2011년 1월 5일 수요일

Meditation in a Toolshed

           Lewis talks about the difference between looking at something and looking along something as he starts off with an illustration picturing a dark toolshed with a small streak of light coming from a crack on the door. If you’re looking at the light from the side, it’s dusty light in a dark shed, but if you’re looking through the light, you’ll be looking at the trees and the birds outside the shed. The question is: which one of the two perspectives can is seeing this sunbeam more accurately? Concerning this question, Lewis challenges us to be humble in how we view our world and what we perceive to be true.
           Lewis says that in our current world today people tend to value the view of looking at things far over the view of looking along things. Although it is true that we are often deceived when we are inside the actual experience, we cannot devalue the truths we can obtain through experience. Lewis uses pain as an example of something that we can only explain once we have experienced it. Lewis says that one cannot have a perfectly objective view of just looking at things. He says, “You can step outside one experience only by stepping inside another.”
           Lewis concludes that both way of looking at things is necessary, and not one way of looking is superior to the other. He says, “… we must start with no prejudice for or against either kind of looking.” Which view is more accurate will depend on each situation. They can be both correct in different ways, or they both can be wrong. In the end Lewis says, “We just have to find out.”
           Lewis states that we have to be humble in order to obtain more accurate truths.

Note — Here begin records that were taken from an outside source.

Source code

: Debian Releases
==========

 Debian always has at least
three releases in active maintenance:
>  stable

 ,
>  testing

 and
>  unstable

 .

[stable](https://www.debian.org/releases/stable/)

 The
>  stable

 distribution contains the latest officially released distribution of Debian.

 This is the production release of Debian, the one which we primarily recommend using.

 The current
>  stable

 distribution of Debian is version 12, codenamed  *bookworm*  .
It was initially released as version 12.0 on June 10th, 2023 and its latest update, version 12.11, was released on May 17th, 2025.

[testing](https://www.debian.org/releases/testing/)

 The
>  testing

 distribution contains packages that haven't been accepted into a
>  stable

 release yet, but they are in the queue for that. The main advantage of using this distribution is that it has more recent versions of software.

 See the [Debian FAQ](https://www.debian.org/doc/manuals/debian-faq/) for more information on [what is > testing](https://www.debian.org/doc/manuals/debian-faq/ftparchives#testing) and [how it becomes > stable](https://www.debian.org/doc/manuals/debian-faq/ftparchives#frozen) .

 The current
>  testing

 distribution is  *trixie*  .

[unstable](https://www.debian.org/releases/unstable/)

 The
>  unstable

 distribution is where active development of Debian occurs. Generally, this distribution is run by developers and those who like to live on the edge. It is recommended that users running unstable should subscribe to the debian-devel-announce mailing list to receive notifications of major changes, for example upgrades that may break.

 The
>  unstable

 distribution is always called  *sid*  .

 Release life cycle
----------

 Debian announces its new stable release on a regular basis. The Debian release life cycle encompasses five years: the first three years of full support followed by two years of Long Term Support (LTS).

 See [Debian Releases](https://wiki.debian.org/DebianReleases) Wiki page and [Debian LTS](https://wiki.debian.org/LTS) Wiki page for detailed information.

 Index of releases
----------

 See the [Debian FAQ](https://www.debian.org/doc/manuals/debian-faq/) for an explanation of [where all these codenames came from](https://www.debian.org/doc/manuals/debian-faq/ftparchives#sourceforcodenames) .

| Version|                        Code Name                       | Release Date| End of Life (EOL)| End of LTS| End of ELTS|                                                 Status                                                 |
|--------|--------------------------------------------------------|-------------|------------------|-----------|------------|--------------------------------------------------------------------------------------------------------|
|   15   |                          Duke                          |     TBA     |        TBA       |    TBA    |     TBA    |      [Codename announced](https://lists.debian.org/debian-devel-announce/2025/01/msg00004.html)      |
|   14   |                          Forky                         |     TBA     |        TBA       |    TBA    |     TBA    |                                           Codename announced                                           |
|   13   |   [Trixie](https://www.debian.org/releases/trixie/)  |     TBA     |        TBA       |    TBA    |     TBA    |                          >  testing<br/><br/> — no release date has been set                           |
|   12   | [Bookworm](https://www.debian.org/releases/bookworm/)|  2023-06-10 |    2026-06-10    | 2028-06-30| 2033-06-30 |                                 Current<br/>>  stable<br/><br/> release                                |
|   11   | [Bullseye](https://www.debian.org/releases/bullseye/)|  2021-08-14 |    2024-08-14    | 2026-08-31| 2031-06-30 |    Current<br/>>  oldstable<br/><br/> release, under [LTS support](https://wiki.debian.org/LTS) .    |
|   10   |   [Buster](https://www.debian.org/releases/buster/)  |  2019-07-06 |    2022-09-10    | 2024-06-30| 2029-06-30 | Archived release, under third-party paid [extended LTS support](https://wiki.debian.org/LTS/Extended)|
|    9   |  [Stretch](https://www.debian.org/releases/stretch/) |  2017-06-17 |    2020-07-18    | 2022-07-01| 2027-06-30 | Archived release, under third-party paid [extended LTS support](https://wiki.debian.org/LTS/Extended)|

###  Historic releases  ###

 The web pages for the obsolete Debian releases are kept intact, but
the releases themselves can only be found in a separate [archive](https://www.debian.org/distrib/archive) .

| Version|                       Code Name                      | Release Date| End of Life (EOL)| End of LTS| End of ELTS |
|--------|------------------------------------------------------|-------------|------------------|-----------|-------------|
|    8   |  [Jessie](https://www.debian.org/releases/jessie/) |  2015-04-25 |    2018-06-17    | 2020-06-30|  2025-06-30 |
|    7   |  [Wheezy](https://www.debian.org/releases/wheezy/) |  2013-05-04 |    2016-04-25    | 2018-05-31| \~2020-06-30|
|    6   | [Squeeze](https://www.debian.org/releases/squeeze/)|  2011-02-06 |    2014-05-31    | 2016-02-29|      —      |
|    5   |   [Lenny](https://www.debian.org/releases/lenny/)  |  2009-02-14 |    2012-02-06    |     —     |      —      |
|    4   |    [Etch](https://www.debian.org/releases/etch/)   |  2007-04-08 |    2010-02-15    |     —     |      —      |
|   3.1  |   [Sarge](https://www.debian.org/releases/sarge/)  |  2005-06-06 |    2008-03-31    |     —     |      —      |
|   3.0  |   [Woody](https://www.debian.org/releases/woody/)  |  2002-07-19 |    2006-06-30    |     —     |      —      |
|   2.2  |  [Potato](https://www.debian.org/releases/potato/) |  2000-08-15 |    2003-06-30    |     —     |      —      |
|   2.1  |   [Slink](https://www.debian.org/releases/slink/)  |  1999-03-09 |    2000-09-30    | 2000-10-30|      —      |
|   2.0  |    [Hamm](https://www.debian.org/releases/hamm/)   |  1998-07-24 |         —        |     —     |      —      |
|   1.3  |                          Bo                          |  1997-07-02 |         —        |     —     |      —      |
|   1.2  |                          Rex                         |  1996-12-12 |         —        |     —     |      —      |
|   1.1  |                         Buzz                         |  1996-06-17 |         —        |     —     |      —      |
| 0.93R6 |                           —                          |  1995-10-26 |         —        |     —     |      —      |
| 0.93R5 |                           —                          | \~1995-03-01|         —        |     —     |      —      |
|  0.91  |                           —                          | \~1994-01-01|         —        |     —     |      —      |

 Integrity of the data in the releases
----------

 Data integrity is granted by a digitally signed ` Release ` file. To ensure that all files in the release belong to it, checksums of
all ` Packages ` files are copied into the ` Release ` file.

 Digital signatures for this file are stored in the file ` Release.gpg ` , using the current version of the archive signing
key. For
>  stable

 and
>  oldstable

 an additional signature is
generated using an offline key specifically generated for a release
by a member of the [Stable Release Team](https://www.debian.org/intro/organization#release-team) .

Once we admit and are aware of our ignorance, only then we will be able to start opening new ways of looking at things. We cannot arrogantly state that what we have is the absolute truth. We must ask ourselves how we are looking at things and if they are truly accurate. However, there is no need to be troubled by these uncertainties, because there is a definite truth that surpasses all of our reality. Just as the sun is the uttermost truth and base of both views in the toolshed, God is the one who surpasses our uttermost reality.

댓글 1개:

  1. I like your concluding thought a lot, Josh. It is both humbling and comforting to know that God is above everything we know or think we know. I also like how you addressed the modern tendency to only look at rather than along a situation. I think it's important to emphasize how we do that and therefore have an incomplete understanding.